Hi,
I have a few questions regarding the DRAM directory cache in Sniper:
1) Is my understanding of the implementation correct - The coherence directory is in the DRAM
(which keeps track of the sharers of the entire system memory). The directory cache is a separate
structure which exploits locality in coherence directory accessees. Finally, inter-socket coherence is enforced
by the DRAM directory and intra-socket coherence is enforced by the shared LLC (via snooping?)
2) If the above picture is true, then do the dram costs reported in dumpstats.py (dram-remote and dram-local for
multi-socket designs) include this overhead of accessing the coherence directory. Are these reported in td-access
which is used by llcstack.py?
3) Based on the discussion in thread
link, it seems that the average LLC miss cost (uncore-totaltime) does not
account for miss-overlapping. My observations also corroborate this fact - uncore-totaltime > barrier-global.time.
Does sniper track LLC miss costs (particularly, coherence directory accesses) after accounting for miss-overlapping?

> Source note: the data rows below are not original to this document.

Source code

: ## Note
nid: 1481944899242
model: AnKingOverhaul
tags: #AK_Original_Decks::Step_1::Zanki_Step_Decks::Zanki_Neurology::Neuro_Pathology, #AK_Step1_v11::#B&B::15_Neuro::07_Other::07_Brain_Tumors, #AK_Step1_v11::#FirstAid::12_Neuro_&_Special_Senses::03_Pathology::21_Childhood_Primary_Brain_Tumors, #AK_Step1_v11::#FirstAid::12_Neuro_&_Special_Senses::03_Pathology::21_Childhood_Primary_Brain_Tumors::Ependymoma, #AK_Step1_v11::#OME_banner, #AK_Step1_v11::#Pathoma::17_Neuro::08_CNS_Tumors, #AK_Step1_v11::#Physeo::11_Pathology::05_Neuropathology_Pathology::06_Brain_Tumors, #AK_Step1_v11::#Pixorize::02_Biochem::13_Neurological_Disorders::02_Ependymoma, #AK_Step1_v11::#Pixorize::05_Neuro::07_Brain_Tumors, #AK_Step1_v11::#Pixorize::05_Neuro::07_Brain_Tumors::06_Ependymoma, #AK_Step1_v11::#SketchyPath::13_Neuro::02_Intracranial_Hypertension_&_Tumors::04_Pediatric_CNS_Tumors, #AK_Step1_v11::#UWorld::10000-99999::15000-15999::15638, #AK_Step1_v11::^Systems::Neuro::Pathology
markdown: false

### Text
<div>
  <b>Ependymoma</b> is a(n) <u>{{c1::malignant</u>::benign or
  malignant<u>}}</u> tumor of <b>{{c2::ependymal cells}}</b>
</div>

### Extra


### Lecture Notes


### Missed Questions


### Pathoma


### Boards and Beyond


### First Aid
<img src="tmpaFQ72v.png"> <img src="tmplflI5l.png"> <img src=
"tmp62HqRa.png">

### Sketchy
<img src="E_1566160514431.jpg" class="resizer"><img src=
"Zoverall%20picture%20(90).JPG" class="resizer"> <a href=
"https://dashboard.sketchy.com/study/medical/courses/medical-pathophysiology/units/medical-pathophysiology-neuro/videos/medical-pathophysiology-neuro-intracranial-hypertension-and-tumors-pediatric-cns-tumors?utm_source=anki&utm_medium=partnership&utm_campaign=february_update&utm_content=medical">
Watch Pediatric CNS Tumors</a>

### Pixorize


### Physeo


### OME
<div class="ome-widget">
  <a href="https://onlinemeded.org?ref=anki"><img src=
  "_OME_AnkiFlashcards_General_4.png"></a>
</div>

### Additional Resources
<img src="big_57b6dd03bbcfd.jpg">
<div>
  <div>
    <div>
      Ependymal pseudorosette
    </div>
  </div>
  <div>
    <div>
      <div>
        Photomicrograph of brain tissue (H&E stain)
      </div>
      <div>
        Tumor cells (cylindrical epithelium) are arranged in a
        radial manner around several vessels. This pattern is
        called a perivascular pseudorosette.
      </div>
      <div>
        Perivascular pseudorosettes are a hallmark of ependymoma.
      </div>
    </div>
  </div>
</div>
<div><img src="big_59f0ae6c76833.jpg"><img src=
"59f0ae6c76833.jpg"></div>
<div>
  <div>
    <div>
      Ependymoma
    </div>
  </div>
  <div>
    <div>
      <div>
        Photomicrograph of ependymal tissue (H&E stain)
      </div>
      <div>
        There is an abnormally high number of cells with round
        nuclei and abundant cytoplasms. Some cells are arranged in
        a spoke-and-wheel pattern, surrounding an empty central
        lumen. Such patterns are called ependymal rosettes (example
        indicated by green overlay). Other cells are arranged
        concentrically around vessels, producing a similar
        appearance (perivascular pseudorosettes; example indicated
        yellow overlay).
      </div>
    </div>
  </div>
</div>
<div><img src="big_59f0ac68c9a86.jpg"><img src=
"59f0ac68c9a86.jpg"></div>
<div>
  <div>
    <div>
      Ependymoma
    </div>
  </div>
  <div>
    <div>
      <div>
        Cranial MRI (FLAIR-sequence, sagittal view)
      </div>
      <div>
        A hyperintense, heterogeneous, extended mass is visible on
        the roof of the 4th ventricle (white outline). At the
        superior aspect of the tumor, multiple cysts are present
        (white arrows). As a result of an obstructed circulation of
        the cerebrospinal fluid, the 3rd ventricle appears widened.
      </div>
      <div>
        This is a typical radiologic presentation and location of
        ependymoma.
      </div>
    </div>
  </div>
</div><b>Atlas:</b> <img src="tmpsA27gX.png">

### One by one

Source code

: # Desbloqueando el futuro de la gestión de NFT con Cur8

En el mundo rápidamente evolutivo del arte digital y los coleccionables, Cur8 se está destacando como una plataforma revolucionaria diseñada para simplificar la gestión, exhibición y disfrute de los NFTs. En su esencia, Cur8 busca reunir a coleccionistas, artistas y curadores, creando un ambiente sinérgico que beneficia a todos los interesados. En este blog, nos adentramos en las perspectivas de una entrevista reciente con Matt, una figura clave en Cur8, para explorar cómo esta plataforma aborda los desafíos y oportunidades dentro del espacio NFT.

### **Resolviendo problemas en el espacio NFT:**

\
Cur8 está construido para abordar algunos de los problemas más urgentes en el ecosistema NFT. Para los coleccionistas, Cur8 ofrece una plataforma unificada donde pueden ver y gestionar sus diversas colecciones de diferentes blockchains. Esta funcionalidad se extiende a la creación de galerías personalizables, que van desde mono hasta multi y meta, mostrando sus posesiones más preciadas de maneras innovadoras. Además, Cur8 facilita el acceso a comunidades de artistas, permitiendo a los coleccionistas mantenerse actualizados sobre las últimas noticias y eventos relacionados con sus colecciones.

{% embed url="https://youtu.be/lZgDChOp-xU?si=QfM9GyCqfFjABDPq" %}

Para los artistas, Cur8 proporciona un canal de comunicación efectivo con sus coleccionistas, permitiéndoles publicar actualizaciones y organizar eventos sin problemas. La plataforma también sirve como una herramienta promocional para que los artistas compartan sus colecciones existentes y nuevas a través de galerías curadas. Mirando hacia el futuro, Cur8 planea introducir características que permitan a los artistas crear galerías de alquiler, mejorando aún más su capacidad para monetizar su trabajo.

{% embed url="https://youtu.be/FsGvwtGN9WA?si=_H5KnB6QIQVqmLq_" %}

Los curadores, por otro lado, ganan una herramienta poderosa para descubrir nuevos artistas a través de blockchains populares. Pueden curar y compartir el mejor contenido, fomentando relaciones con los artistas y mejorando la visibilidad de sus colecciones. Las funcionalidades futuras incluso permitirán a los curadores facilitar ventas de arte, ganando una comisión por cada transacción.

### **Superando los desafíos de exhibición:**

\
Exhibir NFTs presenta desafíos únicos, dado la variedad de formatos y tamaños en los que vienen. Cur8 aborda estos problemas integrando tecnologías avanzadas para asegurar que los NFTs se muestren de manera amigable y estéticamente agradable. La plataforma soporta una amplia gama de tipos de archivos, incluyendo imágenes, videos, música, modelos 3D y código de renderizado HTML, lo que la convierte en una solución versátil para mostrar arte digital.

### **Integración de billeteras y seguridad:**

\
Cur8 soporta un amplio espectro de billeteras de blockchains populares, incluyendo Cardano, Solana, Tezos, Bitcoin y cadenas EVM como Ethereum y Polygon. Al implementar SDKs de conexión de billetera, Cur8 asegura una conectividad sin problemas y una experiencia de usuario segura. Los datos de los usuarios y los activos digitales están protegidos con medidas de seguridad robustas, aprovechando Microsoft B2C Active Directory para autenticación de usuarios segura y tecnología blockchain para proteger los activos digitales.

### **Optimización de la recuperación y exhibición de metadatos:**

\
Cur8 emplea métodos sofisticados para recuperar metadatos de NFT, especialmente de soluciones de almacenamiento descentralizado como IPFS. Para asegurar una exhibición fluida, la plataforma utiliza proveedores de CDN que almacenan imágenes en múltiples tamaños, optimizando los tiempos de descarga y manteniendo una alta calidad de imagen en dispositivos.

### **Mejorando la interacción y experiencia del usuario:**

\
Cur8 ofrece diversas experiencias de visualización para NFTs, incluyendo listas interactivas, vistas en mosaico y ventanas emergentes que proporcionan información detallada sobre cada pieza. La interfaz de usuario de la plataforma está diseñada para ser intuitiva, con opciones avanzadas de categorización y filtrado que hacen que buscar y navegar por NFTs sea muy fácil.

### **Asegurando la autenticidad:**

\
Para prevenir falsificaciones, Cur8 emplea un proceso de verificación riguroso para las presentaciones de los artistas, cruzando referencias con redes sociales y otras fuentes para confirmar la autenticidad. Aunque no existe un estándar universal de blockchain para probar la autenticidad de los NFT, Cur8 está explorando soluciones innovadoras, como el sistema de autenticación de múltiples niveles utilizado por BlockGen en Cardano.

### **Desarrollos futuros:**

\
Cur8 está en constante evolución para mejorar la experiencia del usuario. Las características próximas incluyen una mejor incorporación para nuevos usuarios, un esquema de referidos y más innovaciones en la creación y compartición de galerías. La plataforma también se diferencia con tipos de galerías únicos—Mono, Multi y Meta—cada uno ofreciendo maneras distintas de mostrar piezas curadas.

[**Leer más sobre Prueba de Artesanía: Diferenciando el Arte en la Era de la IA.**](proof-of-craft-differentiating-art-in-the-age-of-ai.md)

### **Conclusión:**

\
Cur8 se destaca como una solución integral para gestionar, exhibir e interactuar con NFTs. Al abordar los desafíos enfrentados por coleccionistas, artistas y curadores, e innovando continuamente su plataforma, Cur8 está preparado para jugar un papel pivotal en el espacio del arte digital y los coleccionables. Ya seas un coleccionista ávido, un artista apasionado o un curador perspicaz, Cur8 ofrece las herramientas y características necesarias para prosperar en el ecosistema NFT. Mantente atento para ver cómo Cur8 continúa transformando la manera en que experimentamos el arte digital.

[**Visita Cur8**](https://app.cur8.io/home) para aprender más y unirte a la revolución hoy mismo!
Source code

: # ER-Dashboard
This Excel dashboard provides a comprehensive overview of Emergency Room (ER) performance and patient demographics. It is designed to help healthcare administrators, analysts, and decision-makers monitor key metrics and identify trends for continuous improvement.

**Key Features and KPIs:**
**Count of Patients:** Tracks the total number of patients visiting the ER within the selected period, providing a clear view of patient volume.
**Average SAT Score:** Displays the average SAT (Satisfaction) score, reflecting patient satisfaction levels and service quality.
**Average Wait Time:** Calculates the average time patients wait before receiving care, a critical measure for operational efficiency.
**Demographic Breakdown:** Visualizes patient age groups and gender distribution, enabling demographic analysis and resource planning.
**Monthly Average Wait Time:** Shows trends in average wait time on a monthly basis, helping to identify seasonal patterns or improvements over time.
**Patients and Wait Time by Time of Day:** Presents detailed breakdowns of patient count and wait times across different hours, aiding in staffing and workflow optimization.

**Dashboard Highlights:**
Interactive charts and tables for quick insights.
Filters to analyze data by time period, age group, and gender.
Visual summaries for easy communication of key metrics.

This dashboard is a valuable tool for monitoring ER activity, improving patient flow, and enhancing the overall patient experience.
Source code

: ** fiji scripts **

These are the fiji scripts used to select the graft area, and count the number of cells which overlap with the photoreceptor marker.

My use case is to identify the overhead of coherence (accessing the coherence directory, forwarding data requests
to owners, invalidating sharers, etc.) and plot them in the cycle stack. I think the cyclestack already identifies most
of the coherence overhead (through L1_S, L2_S, etc.) but not the latency of accessing dram directory. Any
pointers on tracking this would be appreciated.
Also, I would appreciate any resources that explain the coherence protocol implementation used in sniper. It looks
like the protocol implementation follows Section 8.6.1 of the "Primer on memory consistency and cache coherence"
Thanks,
Vignesh